Wie kein anderer (außer vielleicht Primo und MixMaster Mike) kompensiert Rabauke Dendemanns fehlende Hook-Kompetenz mit punktgenauen und melodischen Cuts im Refrain und kreiert eingängige Phrasen. "Hand Auf's Herz", der einzige echte Hit des Albums, stürmt trotz absoluter Abwesenheit von Star-Appeal dank der Schnipsel "Seid doch mal ehrlich" (Eißfeldt in "Rock On" von "Bambule") und "Komm' schon, Baby, beweg dein Arsch" (aus "Hände Hoch" der Massiven Töne) die VIVA- und MTV-Charts.
Leider trennen sich die Wege von Rabauke und Dendemann nach zwei Alben und ein paar EPs. Während Rabauke einen anderen musikalischen Pfad einschlägt, startet Dendemann eine mittelmäßig erfolgreiche Solokarriere. In den 2000ern, als Gangsta-Rap, aggressiver Battle-Rap und digitale Selbstdarstellung das Game übernehmen, findet der "Mitarbeiter Des Monats" keine Aufmerksamkeit mehr. Erinnern wir uns also mit Casper an die guten, alten Zeiten:
"Ich habe mit meiner damaligen Freundin die Schule geschwänzt, um wie die Karstadt-Omas als Erster morgens um 10 vorm Media Markt in Hameln zu stehen und 'Gefährliches Halbwissen' zu kaufen. Wieder zuhause angekommen, habe ich das Teil mindestens 5x am Stück durchgehört. Von da an morgens, mittags, abends. Und dazwischen auch."
In der Rubrik "Meilensteine" stellen wir Albumklassiker vor, die die Musikgeschichte oder zumindest unser Leben nachhaltig verändert haben. Unabhängig von Genre-Zuordnungen soll es sich um Platten handeln, die jeder Musikfan gehört haben muss.
4 Kommentare mit 2 Antworten
Endlich mal ein wirklicher Meilenstein!
ALs 13 jähriger hatte ich mir das Album wegen Danke gut und Hand aufs Herz gekauft. Damals war ich vom Rest enttäuscht. Erst Jahre später, hatte ich die CD mal wieder in den Händen und mir angehört. Seit dem läuft sie immer wieder.
Wie ich finde ist es eins der wenigen Alben aus der Zeit, die man heute noch ohne Probleme hören kann,
Textlich wie Beatmäßig.
Fand das zweite immer noch einen Ticken geiler, kann aber gar nicht gut auf den Punkt bringen, wieso.
Nichtsdestotrotz natürlich verdienter Stein - gab es so vorher in Schland nicht und hat sicher viele beeinflusst.

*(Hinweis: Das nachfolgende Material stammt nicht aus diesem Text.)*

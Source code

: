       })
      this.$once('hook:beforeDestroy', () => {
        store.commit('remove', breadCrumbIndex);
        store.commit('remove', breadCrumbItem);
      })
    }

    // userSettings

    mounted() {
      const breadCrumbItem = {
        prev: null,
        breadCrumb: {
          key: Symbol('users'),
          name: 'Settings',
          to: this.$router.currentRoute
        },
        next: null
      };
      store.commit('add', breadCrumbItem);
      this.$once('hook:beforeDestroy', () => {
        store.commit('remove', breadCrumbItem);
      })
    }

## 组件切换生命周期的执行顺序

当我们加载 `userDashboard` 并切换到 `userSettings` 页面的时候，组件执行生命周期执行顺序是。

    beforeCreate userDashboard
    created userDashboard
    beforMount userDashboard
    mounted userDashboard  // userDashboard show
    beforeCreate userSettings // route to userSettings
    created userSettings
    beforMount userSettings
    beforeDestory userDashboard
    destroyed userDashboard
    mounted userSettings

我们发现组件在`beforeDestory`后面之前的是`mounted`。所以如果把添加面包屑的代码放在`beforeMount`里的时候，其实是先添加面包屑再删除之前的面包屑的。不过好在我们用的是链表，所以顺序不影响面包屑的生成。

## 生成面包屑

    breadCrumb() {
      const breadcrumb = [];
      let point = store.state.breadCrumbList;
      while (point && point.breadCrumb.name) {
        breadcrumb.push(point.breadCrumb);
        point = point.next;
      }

Mochte ich als 13-jähriger und jetzt immer noch. Absolut grandios und zeitlos. Das Zweitwerk war ähnlich gut. Leider auf keinem Streamingdienst vertreten. Weiss jemand wieso?
Angeblich wegen ungeklärten Samples
Wirklich Schade. Gestern nochmal über Youtube gehört, aber die Qualität ist leider sehr mau.
Hatte ich damals auf CD, diesen Sommer hab ich 230 Euronen fürs Vinyl hingeblättert ... jeden Cent wert.